A tentação primeira, perante a leitura de uma qualquer obra
poética, deve ser a de nada lhe perguntar pois talvez nenhuma pergunta seja
possível. Escreveu Eduardo Lourenço nessa maravilhosa obra chamada Tempo e Poesia: «Compreender a poesia é olhá-la sem a tentação de lhe perguntar nada. É
aceitar o núcleo de silêncio donde todas as formas se destacam. A obra vale
pela densidade de silêncio que impõe. Por isso os poetas que imaginam dizer
tudo são tão vãos como as estátuas gesticulantes».

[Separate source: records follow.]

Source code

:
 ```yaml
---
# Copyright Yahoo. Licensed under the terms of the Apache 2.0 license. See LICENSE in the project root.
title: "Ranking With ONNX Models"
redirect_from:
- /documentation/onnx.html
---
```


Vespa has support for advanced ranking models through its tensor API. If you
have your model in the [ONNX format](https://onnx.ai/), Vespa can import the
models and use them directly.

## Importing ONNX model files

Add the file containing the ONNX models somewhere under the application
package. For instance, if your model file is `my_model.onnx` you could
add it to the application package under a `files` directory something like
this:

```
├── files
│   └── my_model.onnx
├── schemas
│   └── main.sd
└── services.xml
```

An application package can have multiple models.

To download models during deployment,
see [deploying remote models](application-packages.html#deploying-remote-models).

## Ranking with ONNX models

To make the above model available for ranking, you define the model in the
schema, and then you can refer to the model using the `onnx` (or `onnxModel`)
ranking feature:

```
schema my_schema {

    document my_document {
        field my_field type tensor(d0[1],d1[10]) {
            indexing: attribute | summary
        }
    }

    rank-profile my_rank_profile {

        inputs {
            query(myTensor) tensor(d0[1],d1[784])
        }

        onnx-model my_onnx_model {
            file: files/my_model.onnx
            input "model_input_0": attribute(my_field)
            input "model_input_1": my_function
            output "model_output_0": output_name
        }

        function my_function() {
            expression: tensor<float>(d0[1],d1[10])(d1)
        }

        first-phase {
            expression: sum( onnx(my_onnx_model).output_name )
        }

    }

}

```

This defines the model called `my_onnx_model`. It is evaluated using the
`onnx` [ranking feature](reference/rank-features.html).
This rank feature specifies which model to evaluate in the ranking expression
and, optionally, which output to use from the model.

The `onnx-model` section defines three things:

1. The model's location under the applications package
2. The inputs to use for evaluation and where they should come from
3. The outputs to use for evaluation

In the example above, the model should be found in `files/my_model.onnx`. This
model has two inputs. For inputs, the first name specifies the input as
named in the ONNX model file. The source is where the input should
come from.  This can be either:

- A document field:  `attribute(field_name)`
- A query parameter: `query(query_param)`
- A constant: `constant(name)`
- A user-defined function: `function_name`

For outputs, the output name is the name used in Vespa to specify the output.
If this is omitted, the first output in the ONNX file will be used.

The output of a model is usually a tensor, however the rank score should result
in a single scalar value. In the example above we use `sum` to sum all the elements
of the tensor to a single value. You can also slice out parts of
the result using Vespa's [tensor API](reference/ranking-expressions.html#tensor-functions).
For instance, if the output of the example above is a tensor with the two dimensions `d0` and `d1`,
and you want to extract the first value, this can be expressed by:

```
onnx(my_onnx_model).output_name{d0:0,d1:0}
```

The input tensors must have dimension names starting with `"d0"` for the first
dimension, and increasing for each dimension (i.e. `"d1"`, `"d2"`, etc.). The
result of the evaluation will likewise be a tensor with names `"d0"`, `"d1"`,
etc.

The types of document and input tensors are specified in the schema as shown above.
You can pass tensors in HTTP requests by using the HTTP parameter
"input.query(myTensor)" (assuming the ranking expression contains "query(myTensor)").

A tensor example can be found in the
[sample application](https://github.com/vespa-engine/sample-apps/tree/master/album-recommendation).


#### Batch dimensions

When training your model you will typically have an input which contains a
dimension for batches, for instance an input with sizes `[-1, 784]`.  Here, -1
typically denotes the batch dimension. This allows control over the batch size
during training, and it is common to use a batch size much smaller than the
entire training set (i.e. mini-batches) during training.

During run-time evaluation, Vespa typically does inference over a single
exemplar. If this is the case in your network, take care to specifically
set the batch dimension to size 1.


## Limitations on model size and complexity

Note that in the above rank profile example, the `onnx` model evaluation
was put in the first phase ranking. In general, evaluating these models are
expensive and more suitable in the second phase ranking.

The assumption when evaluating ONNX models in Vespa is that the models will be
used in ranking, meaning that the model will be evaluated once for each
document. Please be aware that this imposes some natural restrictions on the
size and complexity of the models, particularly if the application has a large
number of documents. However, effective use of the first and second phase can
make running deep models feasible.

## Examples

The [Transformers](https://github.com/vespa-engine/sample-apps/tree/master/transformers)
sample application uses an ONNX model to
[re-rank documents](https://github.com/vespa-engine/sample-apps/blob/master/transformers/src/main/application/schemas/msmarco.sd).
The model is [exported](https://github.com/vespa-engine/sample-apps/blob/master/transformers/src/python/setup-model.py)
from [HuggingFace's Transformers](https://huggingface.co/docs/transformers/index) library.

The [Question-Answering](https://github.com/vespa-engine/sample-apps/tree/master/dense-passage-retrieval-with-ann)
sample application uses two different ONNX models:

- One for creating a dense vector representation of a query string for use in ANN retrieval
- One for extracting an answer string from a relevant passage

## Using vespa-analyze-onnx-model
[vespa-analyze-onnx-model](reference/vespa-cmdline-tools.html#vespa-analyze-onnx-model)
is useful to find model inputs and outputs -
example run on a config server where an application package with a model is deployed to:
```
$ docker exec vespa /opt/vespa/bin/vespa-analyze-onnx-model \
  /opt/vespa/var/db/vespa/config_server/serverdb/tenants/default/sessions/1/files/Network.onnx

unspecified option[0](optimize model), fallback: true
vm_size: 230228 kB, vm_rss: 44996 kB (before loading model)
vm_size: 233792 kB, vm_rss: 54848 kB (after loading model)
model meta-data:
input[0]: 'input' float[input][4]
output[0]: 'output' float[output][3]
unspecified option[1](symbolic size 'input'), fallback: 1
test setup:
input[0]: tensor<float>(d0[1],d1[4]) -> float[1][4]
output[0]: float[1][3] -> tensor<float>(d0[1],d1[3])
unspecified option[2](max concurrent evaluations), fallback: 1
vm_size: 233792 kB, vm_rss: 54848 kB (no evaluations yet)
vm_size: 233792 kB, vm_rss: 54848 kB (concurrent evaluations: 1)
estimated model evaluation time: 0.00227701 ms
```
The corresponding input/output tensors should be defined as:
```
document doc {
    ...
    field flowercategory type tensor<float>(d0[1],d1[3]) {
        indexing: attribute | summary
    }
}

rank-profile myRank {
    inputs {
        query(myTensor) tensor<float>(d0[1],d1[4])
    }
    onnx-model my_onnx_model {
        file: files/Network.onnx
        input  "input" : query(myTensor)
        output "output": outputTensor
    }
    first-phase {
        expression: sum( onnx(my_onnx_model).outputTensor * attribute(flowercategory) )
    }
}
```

Sabemos e sentimos que a Poesia é bem mais do que uma
linguagem: energia-cósmica que impele a procura de nós, trilho do Graal, mística, amor, paixão, algo sagrado. No
poema, as palavras não são palavras, são “outra coisa” que tem a força e o
sentido de uma oração a todos os deuses. Fruir poemas-oração, é como descansar
serenamente - e por magia - sobre as águas do Mar num dia calmo e ao
crepúsculo.
A Poesia condensa toda a vida espiritual da humanidade e, por isso, é também uma fonte de conhecimento; ela não é só evasão, fuga, liberdade criadora, lugar intemporal de todas as possibilidades, a Poesia pode e deve subverter, sublimar, exaltar, profetizar, despertar... O poeta é um “trabalhador” da possibilidade, da diáspora, do ócio-divino, da paixão, da angústia que o atira ao Infinito, da revolta, da esperança... O “verso certo” resulta também de muitas folhas rasgadas com palavras-dor, do Silêncio-Absoluto, do indizível, da nostalgia do Futuro e do rumo que o poeta dá à constelação de sentidos da palavra-poética que advém de um processo interno semelhante ao Mistério da Trindade. Cada poema constitui um mundo a descobrir e cada descoberta não é mais do que um meio para uma nova descoberta. Torna-se necessário cada vez mais, um satisfatório estado de insatisfação.